Yengem mi?

230 8 5
                                    

Merhaba arkadaslar, hikayemizin yeni kapağı nasıl? Bunu yapan kişiye ithaf etmek isterdim ama o kisiyle mesajlaştığım facebook hesabım facebook tarafından kapatıldı, ellerine sağlık :)
Multimediadaki Işıl.
İyi okumalar, yorumlarınızı bekliyoruz :)

Bergüzar'ın ağzından

Her zaman ki gibi parka gelmiştim. Çok geçmeden arkadaşımda gelmişti. Dakikalarca çocuklardan bahsettik. Arkadaşımın umutlu sözleri beni etkiliyor, gülümsememe neden oluyordu. Çok iyi bir insandı. Küçükken geçirdiği bir kaza sonucu gözlerini kaybetmiş olması beni çok üzmüştü. Ama o herşeye rağmen hayata tutunmuş, oldukça sağlıklı neşeli bir insan olmuştu.Yaşına göre olgun bir insandı.. Onunla konuşurken pikaçuyuda rahatça izleyebiliyordum. Hatta çoğu zaman ondan bahsediyordum. Bana çok benziyordu.Babasını andırmıyordu bile. Düşüncelere dalmışken duyduğum ayak sesleriyle kendime geldim. Sesin geldiği tarafa baktığımda Emir'in geldiğini gördüm. Onun burada ne işi vardı ? Raslantı mıydı yoksa beni takip mi etti hiçbir fikrim yoktu. Emir yanıma geldiğinde hemen ayağa kalktım. ''Hoşgeldin sevgilim '' diyerek ona sarıldım. Kokusuyla ben rahatlatan adam , hoşgeldin.. Emir bana sıkıca sarıldı ve ''senin burada ne işin var'' diye sordu. Aslında benim ona sormam gereken bir soruydu bu. Ama bir önemi yoktu. Ona neden burada olduğumu söyleyemezdim.. Hemen bir şey bulmalıydım. Aklıma ilk gelen şeyi söyledim

''Ben, ben mi? Hiç sadece bir arkadaşla buluşacaktım ama gelmedi.'' Emir şüpheci bir şekilde konuşmaya devam etti.

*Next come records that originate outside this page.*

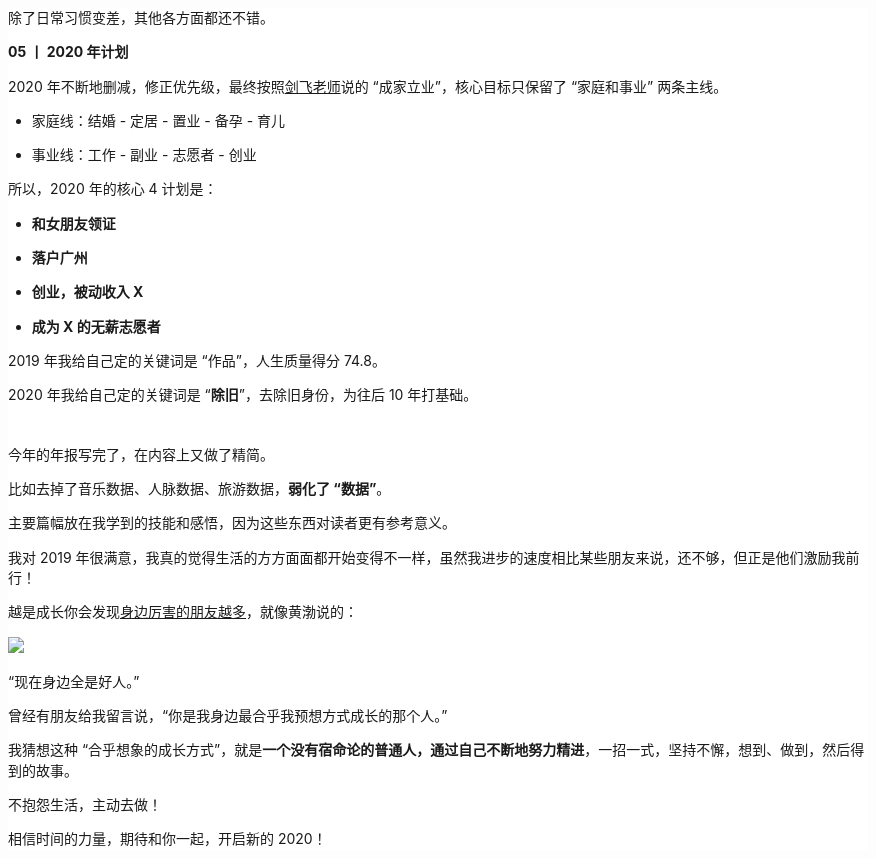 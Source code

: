 除了日常习惯变差，其他各方面都还不错。

**05 丨 2020 年计划**

2020 年不断地删减，修正优先级，最终按照[剑飞老师](http://mp.weixin.qq.com/s?__biz=MzI3MzU5MDA1OQ==&mid=2247485032&idx=1&sn=acb21dab9e80298f57f65f3a9ea3a1c7&chksm=eb21b42cdc563d3a565d6c98ad7010303e68799b4f29c829a6c1fd89ff190878ddb44f22a899&scene=21#wechat_redirect)说的 “成家立业”，核心目标只保留了 “家庭和事业” 两条主线。

* 家庭线：结婚 - 定居 - 置业 - 备孕 - 育儿
    
* 事业线：工作 - 副业 - 志愿者 - 创业
    

所以，2020 年的核心 4 计划是：

* **和女朋友领证**
    
* **落户广州**
    
* **创业，被动收入 X**
    
* **成为 X 的无薪志愿者**
    

2019 年我给自己定的关键词是 “作品”，人生质量得分 74.8。

2020 年我给自己定的关键词是 “**除旧**”，去除旧身份，为往后 10 年打基础。

#

今年的年报写完了，在内容上又做了精简。

比如去掉了音乐数据、人脉数据、旅游数据，**弱化了 “数据”**。

主要篇幅放在我学到的技能和感悟，因为这些东西对读者更有参考意义。

我对 2019 年很满意，我真的觉得生活的方方面面都开始变得不一样，虽然我进步的速度相比某些朋友来说，还不够，但正是他们激励我前行！

越是成长你会发现[身边厉害的朋友越多](http://mp.weixin.qq.com/s?__biz=MzI3MzU5MDA1OQ==&mid=2247486106&idx=1&sn=0c8f1b104e321407e6da805dd00f86a3&chksm=eb21b8dedc5631c87528eb4d1e0a589b1fa0370b9c603bb22863ff4bbbe5cb83c4684da2d4ed&scene=21#wechat_redirect)，就像黄渤说的：

![](https://cdn.hashnode.com/res/hashnode/image/upload/v1684590024625/a320d5f2-fdba-4446-bbc0-dc1fe8f1dd72.jpeg)

“现在身边全是好人。”

曾经有朋友给我留言说，“你是我身边最合乎我预想方式成长的那个人。”

我猜想这种 “合乎想象的成长方式”，就是**一个没有宿命论的普通人，通过自己不断地努力精进**，一招一式，坚持不懈，想到、做到，然后得到的故事。

不抱怨生活，主动去做！

相信时间的力量，期待和你一起，开启新的 2020！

''Ya öyle mi? Peki yanında oturan adam kim?'' diye kulağıma fısıldadı. Adını bile bilmediğim o adama baktım ve ''Şu arkadaki ağacın oraya gidelim mi?''

diye sordum. Emir kafasıyla beni onayladı. Birlikte ağacın yanına geldiğimizde onun merakını gidermek için konuşmaya başladım:''Adamı tanımıyorum. Küçükken geçirdiği bir kaza sonucunda gözlerini kaybetmiş. Her hafta ben buraya gelirim, o da burada olur. Bana bir kere bile ismimi sormadı. Ben de ona sormadım. Her hafta bana hayal ettiği dünyayı anlatır, hayallerindeki dünyayı. Ben ise ona gerçek dünyayı anlatırım. Parkta ki çocuklardan bahsetmemi ister çoğunlukla. Ben de anlatırım.''

Emir dikkatle beni dinledikten sona; ''Sen her hafta neden geliyordun ki buraya?'' diye sordu merakla.

Gülümsememe engel olamamıştım. Beni bu kadar sevmesi çok güzeldi.

''Dikkatini sadece bu mu çekti?'' diye sordum sakince.

''Evet.'' dedi. Tek kelime ile evet. Bu kelime karşısında ne diyebilirdim ki?

''Şey, çok önemli değil..''

''Benim için çok önemli.''

''Çok önemli değil Emir, gerçekten.'' dedikten sonra çocuklara baktım. Pikaçu oyuna dalmıştı.

''Seni ilgilendiren her şey benim için çok önemli Bergüzar.'' dedi. Tam o sırada Pikaçu yere düştü. Koşarak yanına gittim. Onu yerden kaldırarak üzerindeki tozları çırptım. Çok geçmeden bakıcı kadın geldi ve hemen onu götürdü.Öylece kalakaldım. Arkalarından baktım bir müddet ... Arkamda birinin olduğunu hissettim. Bu kişi Emirden başka biri değildi. Rüzgar kokulum benim. Arkamı dönerek ona sarıldım. Emir'de bana sarıldı, sımsıkı. Başımı boynuna gömdüm .

''Bakma''

Emir'in bu sözünden sonra şaşkınlıkla kafamı kaldırdım .

''Neye?'' diye sordum merakla.

Kafasıyla işaret ettiği yere baktım.

''O adama o kadar güzel bakma.'' hala şaşkındım. Beni bu kadar kıskandığını bilmiyordum ama çok hoşuma gitmişti.